Source texts of formatted documents
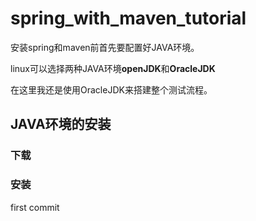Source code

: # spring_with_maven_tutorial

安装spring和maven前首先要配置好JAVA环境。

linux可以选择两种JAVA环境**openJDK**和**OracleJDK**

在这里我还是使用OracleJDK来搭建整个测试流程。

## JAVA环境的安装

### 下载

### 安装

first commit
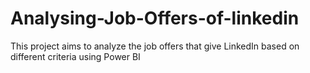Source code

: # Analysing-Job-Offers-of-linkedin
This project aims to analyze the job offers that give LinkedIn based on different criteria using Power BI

* * *

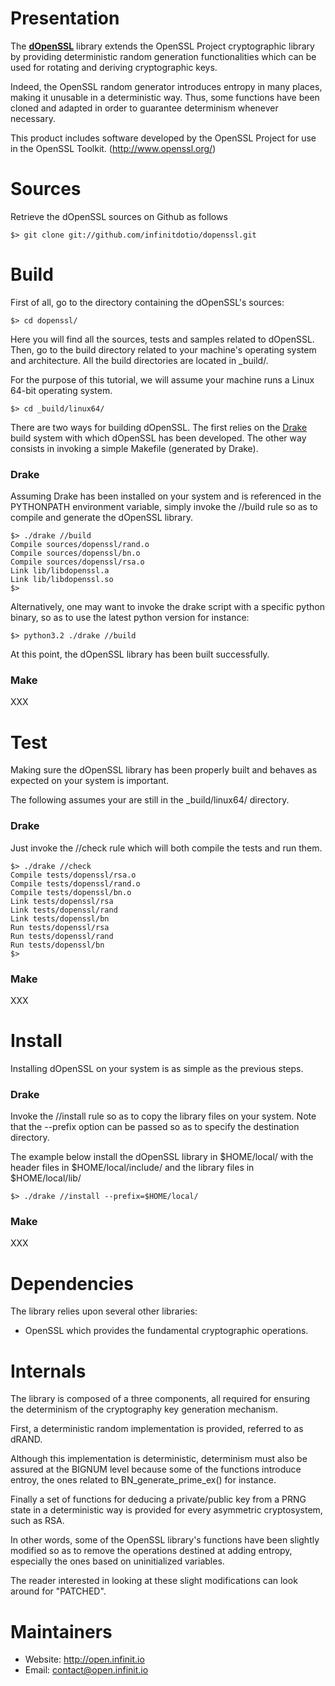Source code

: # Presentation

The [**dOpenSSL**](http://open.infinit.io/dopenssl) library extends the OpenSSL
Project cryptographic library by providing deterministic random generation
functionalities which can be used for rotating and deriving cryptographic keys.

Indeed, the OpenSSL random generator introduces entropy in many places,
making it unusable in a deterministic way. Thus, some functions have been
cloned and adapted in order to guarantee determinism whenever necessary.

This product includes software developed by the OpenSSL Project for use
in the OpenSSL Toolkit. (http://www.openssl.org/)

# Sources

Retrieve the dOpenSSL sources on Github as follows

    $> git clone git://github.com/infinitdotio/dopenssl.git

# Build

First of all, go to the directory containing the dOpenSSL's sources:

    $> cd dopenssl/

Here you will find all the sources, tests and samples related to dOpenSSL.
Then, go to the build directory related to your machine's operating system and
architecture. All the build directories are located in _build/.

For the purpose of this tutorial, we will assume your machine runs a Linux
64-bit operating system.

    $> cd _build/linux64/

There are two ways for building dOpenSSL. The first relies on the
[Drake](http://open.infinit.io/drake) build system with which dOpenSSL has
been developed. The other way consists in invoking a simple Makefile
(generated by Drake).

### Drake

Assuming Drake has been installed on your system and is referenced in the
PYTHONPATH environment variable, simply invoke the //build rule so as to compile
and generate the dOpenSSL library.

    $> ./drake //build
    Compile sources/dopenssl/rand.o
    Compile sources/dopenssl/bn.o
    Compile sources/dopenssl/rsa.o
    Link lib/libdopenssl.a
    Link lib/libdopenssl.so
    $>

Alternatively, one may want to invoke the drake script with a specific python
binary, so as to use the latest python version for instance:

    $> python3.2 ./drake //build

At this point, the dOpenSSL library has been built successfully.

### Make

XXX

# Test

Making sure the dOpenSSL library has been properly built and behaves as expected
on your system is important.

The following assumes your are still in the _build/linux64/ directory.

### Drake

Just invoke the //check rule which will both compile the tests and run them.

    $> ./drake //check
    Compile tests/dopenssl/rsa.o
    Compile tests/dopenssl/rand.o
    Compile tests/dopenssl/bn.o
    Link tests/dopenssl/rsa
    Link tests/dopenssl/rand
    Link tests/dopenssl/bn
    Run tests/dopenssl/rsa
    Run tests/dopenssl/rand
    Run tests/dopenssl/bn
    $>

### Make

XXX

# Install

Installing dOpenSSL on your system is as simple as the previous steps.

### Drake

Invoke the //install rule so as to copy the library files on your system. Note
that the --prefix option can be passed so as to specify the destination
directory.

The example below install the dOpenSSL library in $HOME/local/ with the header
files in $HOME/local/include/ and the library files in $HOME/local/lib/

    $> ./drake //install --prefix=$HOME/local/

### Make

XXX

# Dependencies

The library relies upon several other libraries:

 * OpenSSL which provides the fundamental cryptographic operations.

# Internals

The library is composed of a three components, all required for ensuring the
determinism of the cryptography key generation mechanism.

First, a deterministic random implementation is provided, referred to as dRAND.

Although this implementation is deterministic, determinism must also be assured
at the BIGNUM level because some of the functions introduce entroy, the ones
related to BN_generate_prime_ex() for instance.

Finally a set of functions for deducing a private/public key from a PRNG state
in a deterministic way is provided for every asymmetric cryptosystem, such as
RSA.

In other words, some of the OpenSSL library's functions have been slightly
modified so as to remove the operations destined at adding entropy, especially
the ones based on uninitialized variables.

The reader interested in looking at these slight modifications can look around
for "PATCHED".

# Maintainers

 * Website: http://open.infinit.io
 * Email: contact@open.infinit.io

§ EXERCISE
The lines to show are those in the data above that include "your".

§ COMPLETED EXERCISE
Then, go to the build directory related to your machine's operating system and
For the purpose of this tutorial, we will assume your machine runs a Linux
Assuming Drake has been installed on your system and is referenced in the
on your system is important.
The following assumes your are still in the _build/linux64/ directory.
Installing dOpenSSL on your system is as simple as the previous steps.
Invoke the //install rule so as to copy the library files on your system. Note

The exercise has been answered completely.